- **Problem statement**
Below are some records. Output the lines from the first one through the line that holds "support in Annotations", exactly as written, with no pictures.

(Dataset entries)
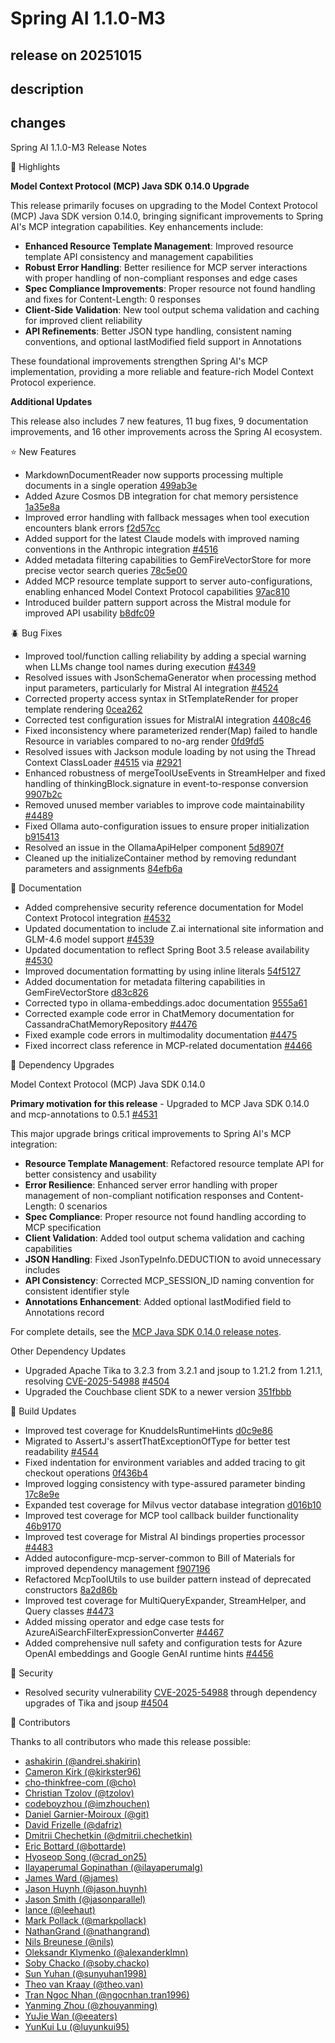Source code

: # Spring AI 1.1.0-M3

## release on 20251015
## description
## changes
Spring AI 1.1.0-M3 Release Notes

🎯 Highlights

<strong>Model Context Protocol (MCP) Java SDK 0.14.0 Upgrade</strong>

This release primarily focuses on upgrading to the Model Context Protocol (MCP) Java SDK version 0.14.0, bringing significant improvements to Spring AI's MCP integration capabilities. Key enhancements include:

* <strong>Enhanced Resource Template Management</strong>: Improved resource template API consistency and management capabilities
* <strong>Robust Error Handling</strong>: Better resilience for MCP server interactions with proper handling of non-compliant responses and edge cases
* <strong>Spec Compliance Improvements</strong>: Proper resource not found handling and fixes for Content-Length: 0 responses
* <strong>Client-Side Validation</strong>: New tool output schema validation and caching for improved client reliability
* <strong>API Refinements</strong>: Better JSON type handling, consistent naming conventions, and optional lastModified field support in Annotations

These foundational improvements strengthen Spring AI's MCP implementation, providing a more reliable and feature-rich Model Context Protocol experience.

<strong>Additional Updates</strong>

This release also includes 7 new features, 11 bug fixes, 9 documentation improvements, and 16 other improvements across the Spring AI ecosystem.

⭐ New Features

* MarkdownDocumentReader now supports processing multiple documents in a single operation <a href="https://github.com/spring-projects/spring-ai/commit/499ab3ee75df3a395fb0b2c1216fb9bce924bc82">499ab3e</a>
* Added Azure Cosmos DB integration for chat memory persistence <a href="https://github.com/spring-projects/spring-ai/commit/1a35e8a65b56e01e209c1f167095f8a7ed083216">1a35e8a</a>
* Improved error handling with fallback messages when tool execution encounters blank errors <a href="https://github.com/spring-projects/spring-ai/commit/f2d57cc3fd0bca467d47ae8b68113e4eef32815d">f2d57cc</a>
* Added support for the latest Claude models with improved naming conventions in the Anthropic integration <a href="https://github.com/spring-projects/spring-ai/pull/4516" data-hovercard-type="pull_request" data-hovercard-url="/spring-projects/spring-ai/pull/4516/hovercard">#4516</a>
* Added metadata filtering capabilities to GemFireVectorStore for more precise vector search queries <a href="https://github.com/spring-projects/spring-ai/commit/78c5e001d39e40f0da1f5b7b2b78a38f2047c01f">78c5e00</a>
* Added MCP resource template support to server auto-configurations, enabling enhanced Model Context Protocol capabilities <a href="https://github.com/spring-projects/spring-ai/commit/97ac810821173bdc998cf00d1e57912f18b013f3">97ac810</a>
* Introduced builder pattern support across the Mistral module for improved API usability <a href="https://github.com/spring-projects/spring-ai/commit/b8dfc090b0af53dcdaa52a9d8bf8f50fe25441a2">b8dfc09</a>

🪲 Bug Fixes

* Improved tool/function calling reliability by adding a special warning when LLMs change tool names during execution <a href="https://github.com/spring-projects/spring-ai/pull/4349" data-hovercard-type="pull_request" data-hovercard-url="/spring-projects/spring-ai/pull/4349/hovercard">#4349</a>
* Resolved issues with JsonSchemaGenerator when processing method input parameters, particularly for Mistral AI integration <a href="https://github.com/spring-projects/spring-ai/pull/4524" data-hovercard-type="pull_request" data-hovercard-url="/spring-projects/spring-ai/pull/4524/hovercard">#4524</a>
* Corrected property access syntax in StTemplateRender for proper template rendering <a href="https://github.com/spring-projects/spring-ai/commit/0cea262258b31a335f97505a69a5ac5a47baf5bd">0cea262</a>
* Corrected test configuration issues for MistralAI integration <a href="https://github.com/spring-projects/spring-ai/commit/4408c4620e622ede10bedac9c36703fa8a838d97">4408c46</a>
* Fixed inconsistency where parameterized render(Map) failed to handle Resource in variables compared to no-arg render <a href="https://github.com/spring-projects/spring-ai/commit/0fd9fd59107569047c4d3fa17a6183ee3c4e3d95">0fd9fd5</a>
* Resolved issues with Jackson module loading by not using the Thread Context ClassLoader <a href="https://github.com/spring-projects/spring-ai/pull/4515" data-hovercard-type="pull_request" data-hovercard-url="/spring-projects/spring-ai/pull/4515/hovercard">#4515</a> via <a href="https://github.com/spring-projects/spring-ai/issues/2921" data-hovercard-type="issue" data-hovercard-url="/spring-projects/spring-ai/issues/2921/hovercard">#2921</a>
* Enhanced robustness of mergeToolUseEvents in StreamHelper and fixed handling of thinkingBlock.signature in event-to-response conversion <a href="https://github.com/spring-projects/spring-ai/commit/9907b2c1f9efff8ddec684c1888c40442126513e">9907b2c</a>
* Removed unused member variables to improve code maintainability <a href="https://github.com/spring-projects/spring-ai/pull/4489" data-hovercard-type="pull_request" data-hovercard-url="/spring-projects/spring-ai/pull/4489/hovercard">#4489</a>
* Fixed Ollama auto-configuration issues to ensure proper initialization <a href="https://github.com/spring-projects/spring-ai/commit/b915413b3caf189221f5ed28740ee72da00f992c">b915413</a>
* Resolved an issue in the OllamaApiHelper component <a href="https://github.com/spring-projects/spring-ai/commit/5d8907f3cfc7a66f37de7dd6bd7ec2a511e7a238">5d8907f</a>
* Cleaned up the initializeContainer method by removing redundant parameters and assignments <a href="https://github.com/spring-projects/spring-ai/commit/84efb6a63628e80a1bb848524d3b8c43a9fbcd3c">84efb6a</a>

📓 Documentation

* Added comprehensive security reference documentation for Model Context Protocol integration <a href="https://github.com/spring-projects/spring-ai/pull/4532" data-hovercard-type="pull_request" data-hovercard-url="/spring-projects/spring-ai/pull/4532/hovercard">#4532</a>
* Updated documentation to include Z.ai international site information and GLM-4.6 model support <a href="https://github.com/spring-projects/spring-ai/pull/4539" data-hovercard-type="pull_request" data-hovercard-url="/spring-projects/spring-ai/pull/4539/hovercard">#4539</a>
* Updated documentation to reflect Spring Boot 3.5 release availability <a href="https://github.com/spring-projects/spring-ai/pull/4530" data-hovercard-type="pull_request" data-hovercard-url="/spring-projects/spring-ai/pull/4530/hovercard">#4530</a>
* Improved documentation formatting by using inline literals <a href="https://github.com/spring-projects/spring-ai/commit/54f51271dcd0c766e103efaadf8e78a458d542cb">54f5127</a>
* Added documentation for metadata filtering capabilities in GemFireVectorStore <a href="https://github.com/spring-projects/spring-ai/commit/d83c82650cd20298436b837ec4f939756d173303">d83c826</a>
* Corrected typo in ollama-embeddings.adoc documentation <a href="https://github.com/spring-projects/spring-ai/commit/9555a61c2eda0daf47da0816692d2d487251ae92">9555a61</a>
* Corrected example code error in ChatMemory documentation for CassandraChatMemoryRepository <a href="https://github.com/spring-projects/spring-ai/pull/4476" data-hovercard-type="pull_request" data-hovercard-url="/spring-projects/spring-ai/pull/4476/hovercard">#4476</a>
* Fixed example code errors in multimodality documentation <a href="https://github.com/spring-projects/spring-ai/pull/4475" data-hovercard-type="pull_request" data-hovercard-url="/spring-projects/spring-ai/pull/4475/hovercard">#4475</a>
* Fixed incorrect class reference in MCP-related documentation <a href="https://github.com/spring-projects/spring-ai/pull/4466" data-hovercard-type="pull_request" data-hovercard-url="/spring-projects/spring-ai/pull/4466/hovercard">#4466</a>

🔨 Dependency Upgrades

Model Context Protocol (MCP) Java SDK 0.14.0

<strong>Primary motivation for this release</strong> - Upgraded to MCP Java SDK 0.14.0 and mcp-annotations to 0.5.1 <a href="https://github.com/spring-projects/spring-ai/pull/4531" data-hovercard-type="pull_request" data-hovercard-url="/spring-projects/spring-ai/pull/4531/hovercard">#4531</a>

This major upgrade brings critical improvements to Spring AI's MCP integration:

* <strong>Resource Template Management</strong>: Refactored resource template API for better consistency and usability
* <strong>Error Resilience</strong>: Enhanced server error handling with proper management of non-compliant notification responses and Content-Length: 0 scenarios
* <strong>Spec Compliance</strong>: Proper resource not found handling according to MCP specification
* <strong>Client Validation</strong>: Added tool output schema validation and caching capabilities
* <strong>JSON Handling</strong>: Fixed JsonTypeInfo.DEDUCTION to avoid unnecessary includes
* <strong>API Consistency</strong>: Corrected MCP_SESSION_ID naming convention for consistent identifier style
* <strong>Annotations Enhancement</strong>: Added optional lastModified field to Annotations record

For complete details, see the <a href="https://github.com/modelcontextprotocol/java-sdk/releases/tag/v0.14.0">MCP Java SDK 0.14.0 release notes</a>.

Other Dependency Updates

* Upgraded Apache Tika to 3.2.3 from 3.2.1 and jsoup to 1.21.2 from 1.21.1, resolving <a title="CVE-2025-54988" data-hovercard-type="advisory" data-hovercard-url="/advisories/GHSA-p72g-pv48-7w9x/hovercard" href="https://github.com/advisories/GHSA-p72g-pv48-7w9x">CVE-2025-54988</a> <a href="https://github.com/spring-projects/spring-ai/pull/4504" data-hovercard-type="pull_request" data-hovercard-url="/spring-projects/spring-ai/pull/4504/hovercard">#4504</a>
* Upgraded the Couchbase client SDK to a newer version <a href="https://github.com/spring-projects/spring-ai/commit/351fbbbae134e4c5f626398cc7005a9a9ee191d5">351fbbb</a>

🔩 Build Updates

* Improved test coverage for KnuddelsRuntimeHints <a href="https://github.com/spring-projects/spring-ai/commit/d0c9e863e4eb2ddb49ecb79d90adf31f601ed7ea">d0c9e86</a>
* Migrated to AssertJ's assertThatExceptionOfType for better test readability <a href="https://github.com/spring-projects/spring-ai/pull/4544" data-hovercard-type="pull_request" data-hovercard-url="/spring-projects/spring-ai/pull/4544/hovercard">#4544</a>
* Fixed indentation for environment variables and added tracing to git checkout operations <a href="https://github.com/spring-projects/spring-ai/commit/0f436b4cbf44b63b45b17970550a0b7923139a44">0f436b4</a>
* Improved logging consistency with type-assured parameter binding <a href="https://github.com/spring-projects/spring-ai/commit/17c8e9e0cfd2d6a291911d2f24246130d4207596">17c8e9e</a>
* Expanded test coverage for Milvus vector database integration <a href="https://github.com/spring-projects/spring-ai/commit/d016b1010df30303692c295db45ff58180437fb1">d016b10</a>
* Improved test coverage for MCP tool callback builder functionality <a href="https://github.com/spring-projects/spring-ai/commit/46b917070d4396ab0ee4296021c9016c6c9a1237">46b9170</a>
* Improved test coverage for Mistral AI bindings properties processor <a href="https://github.com/spring-projects/spring-ai/pull/4483" data-hovercard-type="pull_request" data-hovercard-url="/spring-projects/spring-ai/pull/4483/hovercard">#4483</a>
* Added autoconfigure-mcp-server-common to Bill of Materials for improved dependency management <a href="https://github.com/spring-projects/spring-ai/commit/f9071963c34dbdf836c9aeb2dfc7912281b6b083">f907196</a>
* Refactored McpToolUtils to use builder pattern instead of deprecated constructors <a href="https://github.com/spring-projects/spring-ai/commit/8a2d86b3abd93efe141476c59079a94068ba1109">8a2d86b</a>
* Improved test coverage for MultiQueryExpander, StreamHelper, and Query classes <a href="https://github.com/spring-projects/spring-ai/pull/4473" data-hovercard-type="pull_request" data-hovercard-url="/spring-projects/spring-ai/pull/4473/hovercard">#4473</a>
* Added missing operator and edge case tests for AzureAiSearchFilterExpressionConverter <a href="https://github.com/spring-projects/spring-ai/pull/4467" data-hovercard-type="pull_request" data-hovercard-url="/spring-projects/spring-ai/pull/4467/hovercard">#4467</a>
* Added comprehensive null safety and configuration tests for Azure OpenAI embeddings and Google GenAI runtime hints <a href="https://github.com/spring-projects/spring-ai/pull/4456" data-hovercard-type="pull_request" data-hovercard-url="/spring-projects/spring-ai/pull/4456/hovercard">#4456</a>

🔐 Security

* Resolved security vulnerability <a title="CVE-2025-54988" data-hovercard-type="advisory" data-hovercard-url="/advisories/GHSA-p72g-pv48-7w9x/hovercard" href="https://github.com/advisories/GHSA-p72g-pv48-7w9x">CVE-2025-54988</a> through dependency upgrades of Tika and jsoup <a href="https://github.com/spring-projects/spring-ai/pull/4504" data-hovercard-type="pull_request" data-hovercard-url="/spring-projects/spring-ai/pull/4504/hovercard">#4504</a>

🙏 Contributors

Thanks to all contributors who made this release possible:

* <a href="https://github.com/andrei.shakirin">ashakirin (@andrei.shakirin)</a>
* <a href="https://github.com/kirkster96">Cameron Kirk (@kirkster96)</a>
* <a href="https://github.com/cho">cho-thinkfree-com (@cho)</a>
* <a href="https://github.com/tzolov">Christian Tzolov (@tzolov)</a>
* <a href="https://github.com/imzhouchen">codeboyzhou (@imzhouchen)</a>
* <a href="https://github.com/git">Daniel Garnier-Moiroux (@git)</a>
* <a href="https://github.com/dafriz">David Frizelle (@dafriz)</a>
* <a href="https://github.com/dmitrii.chechetkin">Dmitrii Chechetkin (@dmitrii.chechetkin)</a>
* <a href="https://github.com/bottarde">Eric Bottard (@bottarde)</a>
* <a href="https://github.com/crad_on25">Hyoseop Song (@crad_on25)</a>
* <a href="https://github.com/ilayaperumalg">Ilayaperumal Gopinathan (@ilayaperumalg)</a>
* <a href="https://github.com/james">James Ward (@james)</a>
* <a href="https://github.com/jason.huynh">Jason Huynh (@jason.huynh)</a>
* <a href="https://github.com/jasonparallel">Jason Smith (@jasonparallel)</a>
* <a href="https://github.com/leehaut">lance (@leehaut)</a>
* <a href="https://github.com/markpollack">Mark Pollack (@markpollack)</a>
* <a href="https://github.com/nathangrand">NathanGrand (@nathangrand)</a>
* <a href="https://github.com/nils">Nils Breunese (@nils)</a>
* <a href="https://github.com/alexanderklmn">Oleksandr Klymenko (@alexanderklmn)</a>
* <a href="https://github.com/soby.chacko">Soby Chacko (@soby.chacko)</a>
* <a href="https://github.com/sunyuhan1998">Sun Yuhan (@sunyuhan1998)</a>
* <a href="https://github.com/theo.van">Theo van Kraay (@theo.van)</a>
* <a href="https://github.com/ngocnhan.tran1996">Tran Ngoc Nhan (@ngocnhan.tran1996)</a>
* <a href="https://github.com/zhouyanming">Yanming Zhou (@zhouyanming)</a>
* <a href="https://github.com/eeaters">YuJie Wan (@eeaters)</a>
* <a href="https://github.com/luyunkui95">YunKui Lu (@luyunkui95)</a>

- **Your solution**
Source code

: # Spring AI 1.1.0-M3

## release on 20251015
## description
## changes
Spring AI 1.1.0-M3 Release Notes

🎯 Highlights

<strong>Model Context Protocol (MCP) Java SDK 0.14.0 Upgrade</strong>

This release primarily focuses on upgrading to the Model Context Protocol (MCP) Java SDK version 0.14.0, bringing significant improvements to Spring AI's MCP integration capabilities. Key enhancements include:

* <strong>Enhanced Resource Template Management</strong>: Improved resource template API consistency and management capabilities
* <strong>Robust Error Handling</strong>: Better resilience for MCP server interactions with proper handling of non-compliant responses and edge cases
* <strong>Spec Compliance Improvements</strong>: Proper resource not found handling and fixes for Content-Length: 0 responses
* <strong>Client-Side Validation</strong>: New tool output schema validation and caching for improved client reliability
* <strong>API Refinements</strong>: Better JSON type handling, consistent naming conventions, and optional lastModified field support in Annotations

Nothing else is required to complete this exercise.